▸ Problem to solve
Your answer should be the lines below from the one holding "During the preparation" through the one holding "running and summarizing", copied exactly and with nothing else.

[Opening Data for the task section]

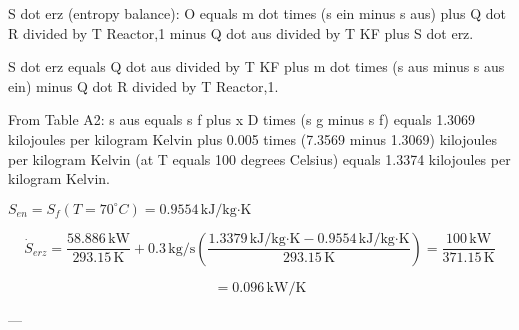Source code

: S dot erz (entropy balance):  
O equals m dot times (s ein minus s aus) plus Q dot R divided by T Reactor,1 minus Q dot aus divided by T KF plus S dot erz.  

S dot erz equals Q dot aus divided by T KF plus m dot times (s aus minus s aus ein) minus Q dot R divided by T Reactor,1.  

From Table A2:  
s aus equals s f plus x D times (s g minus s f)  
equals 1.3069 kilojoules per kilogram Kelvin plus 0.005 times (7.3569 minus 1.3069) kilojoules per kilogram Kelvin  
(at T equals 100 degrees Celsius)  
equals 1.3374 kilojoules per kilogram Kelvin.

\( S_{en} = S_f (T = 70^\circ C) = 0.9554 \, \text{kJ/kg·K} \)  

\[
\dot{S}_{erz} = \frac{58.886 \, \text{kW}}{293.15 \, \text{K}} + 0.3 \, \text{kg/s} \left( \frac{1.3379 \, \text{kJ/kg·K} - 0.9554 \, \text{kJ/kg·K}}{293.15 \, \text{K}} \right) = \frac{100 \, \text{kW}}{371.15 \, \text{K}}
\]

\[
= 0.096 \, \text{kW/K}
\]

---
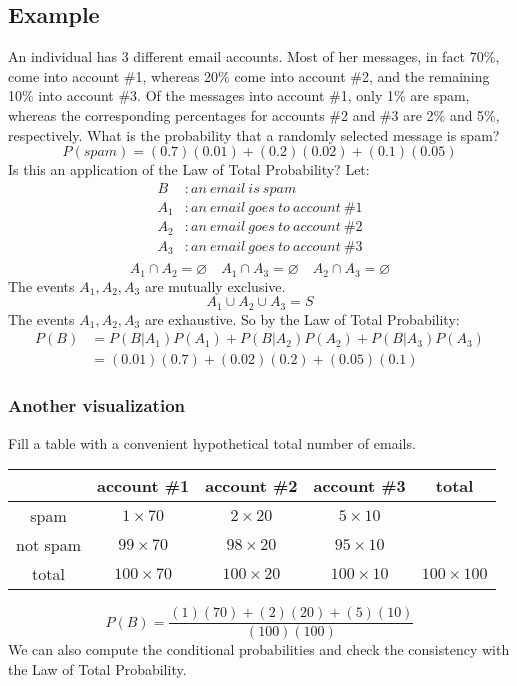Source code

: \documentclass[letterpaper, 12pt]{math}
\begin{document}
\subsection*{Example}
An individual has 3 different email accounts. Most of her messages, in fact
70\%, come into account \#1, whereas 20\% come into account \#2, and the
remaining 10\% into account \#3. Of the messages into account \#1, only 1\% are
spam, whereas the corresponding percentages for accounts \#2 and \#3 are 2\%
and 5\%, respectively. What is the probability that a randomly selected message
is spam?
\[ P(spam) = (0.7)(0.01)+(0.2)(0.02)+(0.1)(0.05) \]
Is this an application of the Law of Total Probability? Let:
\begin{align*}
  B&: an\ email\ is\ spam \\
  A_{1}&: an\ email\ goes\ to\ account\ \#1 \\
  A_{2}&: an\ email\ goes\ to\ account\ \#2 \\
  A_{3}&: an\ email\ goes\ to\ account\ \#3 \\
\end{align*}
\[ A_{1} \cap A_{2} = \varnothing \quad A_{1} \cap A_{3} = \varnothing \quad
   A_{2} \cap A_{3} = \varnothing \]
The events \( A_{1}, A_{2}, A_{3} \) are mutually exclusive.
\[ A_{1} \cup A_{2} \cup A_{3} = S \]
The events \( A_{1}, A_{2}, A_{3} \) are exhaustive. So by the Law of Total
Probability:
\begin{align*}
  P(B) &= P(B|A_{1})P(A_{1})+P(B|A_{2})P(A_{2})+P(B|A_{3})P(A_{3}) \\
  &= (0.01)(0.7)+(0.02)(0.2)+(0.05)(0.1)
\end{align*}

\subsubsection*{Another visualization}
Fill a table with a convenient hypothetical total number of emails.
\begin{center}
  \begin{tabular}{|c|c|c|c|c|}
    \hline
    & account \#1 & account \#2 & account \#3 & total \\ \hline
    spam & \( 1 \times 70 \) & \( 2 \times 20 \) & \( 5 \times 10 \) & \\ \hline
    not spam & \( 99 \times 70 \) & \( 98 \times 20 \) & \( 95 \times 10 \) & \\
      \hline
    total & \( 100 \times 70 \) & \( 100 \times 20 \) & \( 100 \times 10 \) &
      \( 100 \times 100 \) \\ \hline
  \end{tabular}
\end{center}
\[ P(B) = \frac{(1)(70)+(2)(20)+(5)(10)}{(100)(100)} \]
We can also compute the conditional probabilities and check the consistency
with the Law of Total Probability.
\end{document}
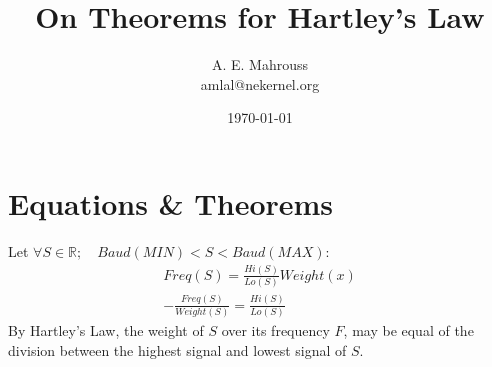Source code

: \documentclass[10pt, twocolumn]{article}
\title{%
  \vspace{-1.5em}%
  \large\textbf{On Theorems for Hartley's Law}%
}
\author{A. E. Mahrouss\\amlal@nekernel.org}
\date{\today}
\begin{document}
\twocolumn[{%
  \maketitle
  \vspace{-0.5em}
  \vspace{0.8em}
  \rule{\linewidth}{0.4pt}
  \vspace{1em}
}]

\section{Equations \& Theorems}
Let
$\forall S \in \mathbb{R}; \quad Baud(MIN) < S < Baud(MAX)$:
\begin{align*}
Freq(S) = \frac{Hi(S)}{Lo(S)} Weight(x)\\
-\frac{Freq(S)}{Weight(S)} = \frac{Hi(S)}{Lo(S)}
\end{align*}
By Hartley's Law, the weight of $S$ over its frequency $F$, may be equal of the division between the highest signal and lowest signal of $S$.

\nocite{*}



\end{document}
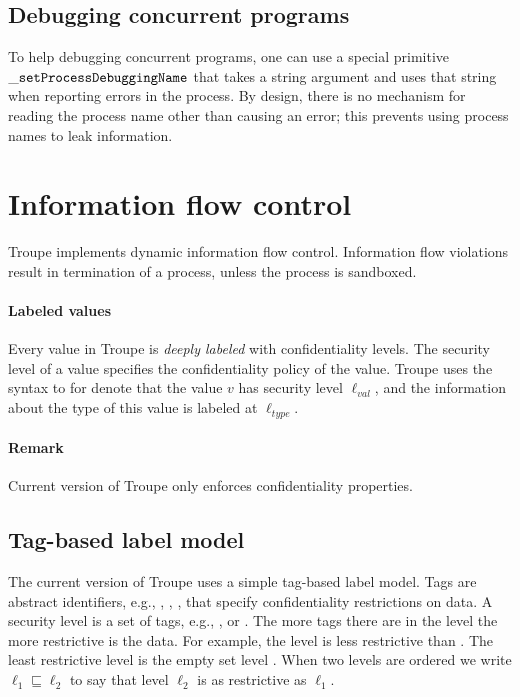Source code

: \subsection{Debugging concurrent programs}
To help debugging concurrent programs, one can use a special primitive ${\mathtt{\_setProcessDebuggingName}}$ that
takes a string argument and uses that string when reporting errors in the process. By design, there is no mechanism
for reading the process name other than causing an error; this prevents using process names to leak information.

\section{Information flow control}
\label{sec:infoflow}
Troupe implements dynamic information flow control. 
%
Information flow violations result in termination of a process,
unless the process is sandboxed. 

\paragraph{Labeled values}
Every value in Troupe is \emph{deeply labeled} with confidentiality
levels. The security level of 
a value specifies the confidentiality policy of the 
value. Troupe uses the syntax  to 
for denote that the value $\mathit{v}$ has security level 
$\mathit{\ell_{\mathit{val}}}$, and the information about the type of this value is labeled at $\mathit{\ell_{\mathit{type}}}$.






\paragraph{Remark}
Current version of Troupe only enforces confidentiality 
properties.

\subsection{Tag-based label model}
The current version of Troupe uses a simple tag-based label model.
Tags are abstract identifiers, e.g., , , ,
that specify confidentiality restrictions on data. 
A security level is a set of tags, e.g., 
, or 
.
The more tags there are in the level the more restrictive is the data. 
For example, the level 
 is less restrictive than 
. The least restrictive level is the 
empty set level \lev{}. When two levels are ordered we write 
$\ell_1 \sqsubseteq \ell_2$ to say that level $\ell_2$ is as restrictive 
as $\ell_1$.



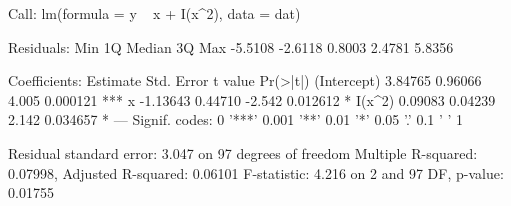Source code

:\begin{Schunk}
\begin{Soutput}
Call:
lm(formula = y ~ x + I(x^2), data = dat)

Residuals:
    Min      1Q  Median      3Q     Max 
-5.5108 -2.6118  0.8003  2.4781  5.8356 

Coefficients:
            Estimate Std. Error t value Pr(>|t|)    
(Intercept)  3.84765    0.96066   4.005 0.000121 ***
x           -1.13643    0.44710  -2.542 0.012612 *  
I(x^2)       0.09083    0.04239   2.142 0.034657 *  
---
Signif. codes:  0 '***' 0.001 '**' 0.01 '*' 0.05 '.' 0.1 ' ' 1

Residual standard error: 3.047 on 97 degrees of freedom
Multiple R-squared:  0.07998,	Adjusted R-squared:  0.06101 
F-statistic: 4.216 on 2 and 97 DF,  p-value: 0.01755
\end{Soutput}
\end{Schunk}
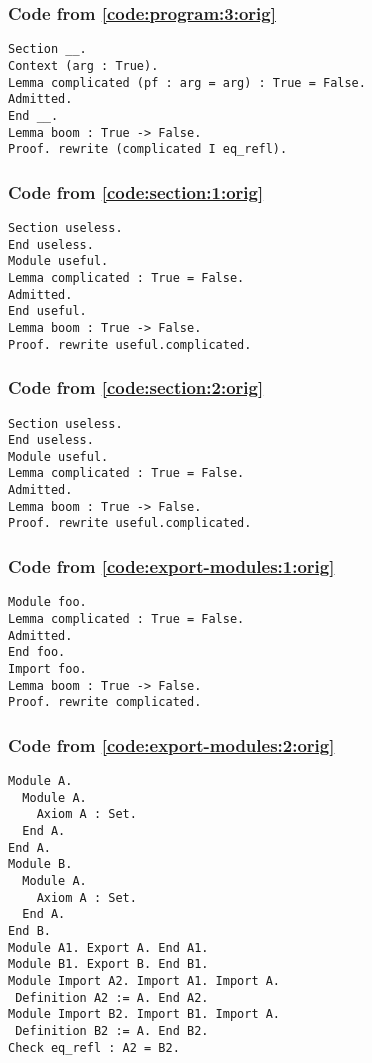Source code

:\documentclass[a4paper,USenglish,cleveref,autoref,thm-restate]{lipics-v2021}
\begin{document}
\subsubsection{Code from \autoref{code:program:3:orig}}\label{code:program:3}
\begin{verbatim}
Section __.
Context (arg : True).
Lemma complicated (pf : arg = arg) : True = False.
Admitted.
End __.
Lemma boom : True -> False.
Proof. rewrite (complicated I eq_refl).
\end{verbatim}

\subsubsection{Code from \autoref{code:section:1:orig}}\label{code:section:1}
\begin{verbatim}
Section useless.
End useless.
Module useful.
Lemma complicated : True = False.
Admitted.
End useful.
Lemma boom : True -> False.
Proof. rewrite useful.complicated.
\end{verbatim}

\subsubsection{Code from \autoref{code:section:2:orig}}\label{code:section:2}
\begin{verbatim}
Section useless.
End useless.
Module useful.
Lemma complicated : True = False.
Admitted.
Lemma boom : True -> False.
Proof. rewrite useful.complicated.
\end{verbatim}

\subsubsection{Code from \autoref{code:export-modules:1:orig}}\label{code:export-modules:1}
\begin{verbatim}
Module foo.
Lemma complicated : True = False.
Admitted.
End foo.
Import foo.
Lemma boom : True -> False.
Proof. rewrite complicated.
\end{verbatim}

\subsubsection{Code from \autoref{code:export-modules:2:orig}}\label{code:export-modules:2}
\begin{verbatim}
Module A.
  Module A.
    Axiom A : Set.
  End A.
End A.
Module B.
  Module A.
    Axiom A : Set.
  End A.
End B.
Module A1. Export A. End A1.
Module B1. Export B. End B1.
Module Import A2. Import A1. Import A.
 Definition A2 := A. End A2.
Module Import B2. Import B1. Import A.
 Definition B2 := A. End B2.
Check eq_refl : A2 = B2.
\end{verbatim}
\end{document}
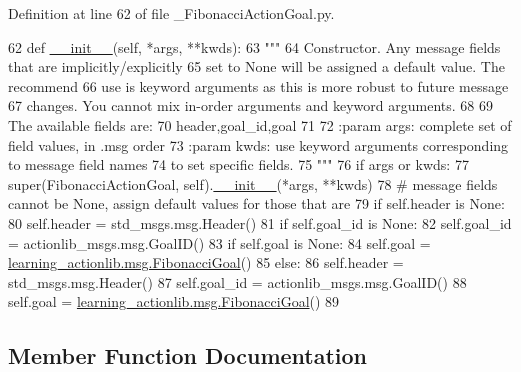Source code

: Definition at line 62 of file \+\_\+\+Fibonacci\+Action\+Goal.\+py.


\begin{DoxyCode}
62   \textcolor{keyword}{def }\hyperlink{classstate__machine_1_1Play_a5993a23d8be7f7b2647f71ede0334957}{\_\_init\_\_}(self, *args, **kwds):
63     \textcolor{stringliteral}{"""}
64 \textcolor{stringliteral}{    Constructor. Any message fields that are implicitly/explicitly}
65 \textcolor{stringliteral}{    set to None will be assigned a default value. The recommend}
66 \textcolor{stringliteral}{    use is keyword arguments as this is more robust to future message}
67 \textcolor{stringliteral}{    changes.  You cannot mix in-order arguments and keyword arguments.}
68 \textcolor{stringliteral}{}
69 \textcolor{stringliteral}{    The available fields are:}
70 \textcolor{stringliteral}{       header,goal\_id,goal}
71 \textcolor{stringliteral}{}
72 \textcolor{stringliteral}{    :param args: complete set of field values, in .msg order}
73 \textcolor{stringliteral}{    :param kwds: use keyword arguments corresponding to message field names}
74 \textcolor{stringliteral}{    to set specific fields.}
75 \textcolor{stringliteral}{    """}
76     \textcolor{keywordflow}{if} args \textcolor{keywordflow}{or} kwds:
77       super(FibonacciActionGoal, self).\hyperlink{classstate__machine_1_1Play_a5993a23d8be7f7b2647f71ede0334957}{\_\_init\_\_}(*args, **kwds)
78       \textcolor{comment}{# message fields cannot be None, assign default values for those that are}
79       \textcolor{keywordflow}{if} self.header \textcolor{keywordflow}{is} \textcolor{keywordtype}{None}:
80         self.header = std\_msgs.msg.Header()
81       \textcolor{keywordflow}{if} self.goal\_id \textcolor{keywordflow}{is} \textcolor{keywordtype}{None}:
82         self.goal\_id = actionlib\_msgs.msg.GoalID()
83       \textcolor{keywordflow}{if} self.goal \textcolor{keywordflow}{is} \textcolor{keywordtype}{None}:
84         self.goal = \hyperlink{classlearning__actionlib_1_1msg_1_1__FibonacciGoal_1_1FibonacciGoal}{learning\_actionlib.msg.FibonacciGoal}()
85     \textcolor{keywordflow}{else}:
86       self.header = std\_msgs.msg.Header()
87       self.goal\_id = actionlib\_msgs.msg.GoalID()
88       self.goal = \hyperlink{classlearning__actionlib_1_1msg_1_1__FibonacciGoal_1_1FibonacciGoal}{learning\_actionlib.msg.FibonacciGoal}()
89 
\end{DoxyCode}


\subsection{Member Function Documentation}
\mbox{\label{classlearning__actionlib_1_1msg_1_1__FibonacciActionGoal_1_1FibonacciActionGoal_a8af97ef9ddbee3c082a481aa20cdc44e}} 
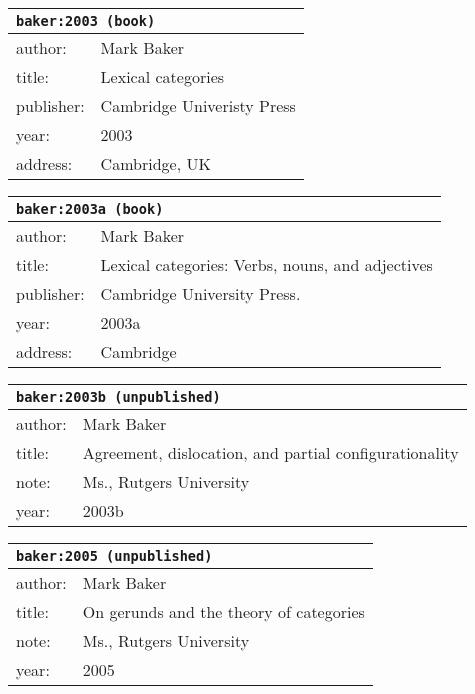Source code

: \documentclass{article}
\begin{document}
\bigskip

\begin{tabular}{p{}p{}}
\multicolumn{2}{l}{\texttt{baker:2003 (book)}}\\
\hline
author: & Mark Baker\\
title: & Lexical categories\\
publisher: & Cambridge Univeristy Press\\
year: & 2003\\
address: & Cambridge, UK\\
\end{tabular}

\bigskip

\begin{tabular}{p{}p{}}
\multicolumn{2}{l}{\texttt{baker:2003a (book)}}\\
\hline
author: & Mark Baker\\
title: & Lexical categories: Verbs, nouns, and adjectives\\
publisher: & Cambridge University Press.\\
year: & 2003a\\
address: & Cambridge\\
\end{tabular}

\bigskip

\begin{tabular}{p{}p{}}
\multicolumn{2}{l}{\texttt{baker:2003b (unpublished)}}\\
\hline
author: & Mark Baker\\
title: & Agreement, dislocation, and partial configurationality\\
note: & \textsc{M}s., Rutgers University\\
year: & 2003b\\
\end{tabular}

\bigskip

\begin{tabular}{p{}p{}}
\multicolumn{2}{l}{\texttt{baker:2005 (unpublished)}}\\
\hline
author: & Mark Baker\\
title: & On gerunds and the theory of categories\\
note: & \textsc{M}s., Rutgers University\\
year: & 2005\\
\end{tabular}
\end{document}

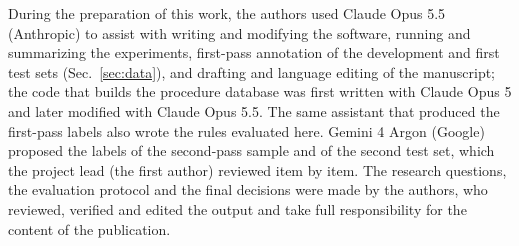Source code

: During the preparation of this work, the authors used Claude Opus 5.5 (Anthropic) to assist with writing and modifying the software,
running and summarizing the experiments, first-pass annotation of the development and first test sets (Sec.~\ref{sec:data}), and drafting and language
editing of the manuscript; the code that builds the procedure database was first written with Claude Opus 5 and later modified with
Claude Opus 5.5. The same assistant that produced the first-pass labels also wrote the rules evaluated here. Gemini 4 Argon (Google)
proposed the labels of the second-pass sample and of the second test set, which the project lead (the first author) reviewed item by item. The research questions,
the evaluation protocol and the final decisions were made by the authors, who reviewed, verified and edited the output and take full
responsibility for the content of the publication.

[Closing Data for the task section]

▸ Answer to this task
: During the preparation of this work, the authors used Claude Opus 5.5 (Anthropic) to assist with writing and modifying the software,
running and summarizing the experiments, first-pass annotation of the development and first test sets (Sec.~\ref{sec:data}), and drafting and language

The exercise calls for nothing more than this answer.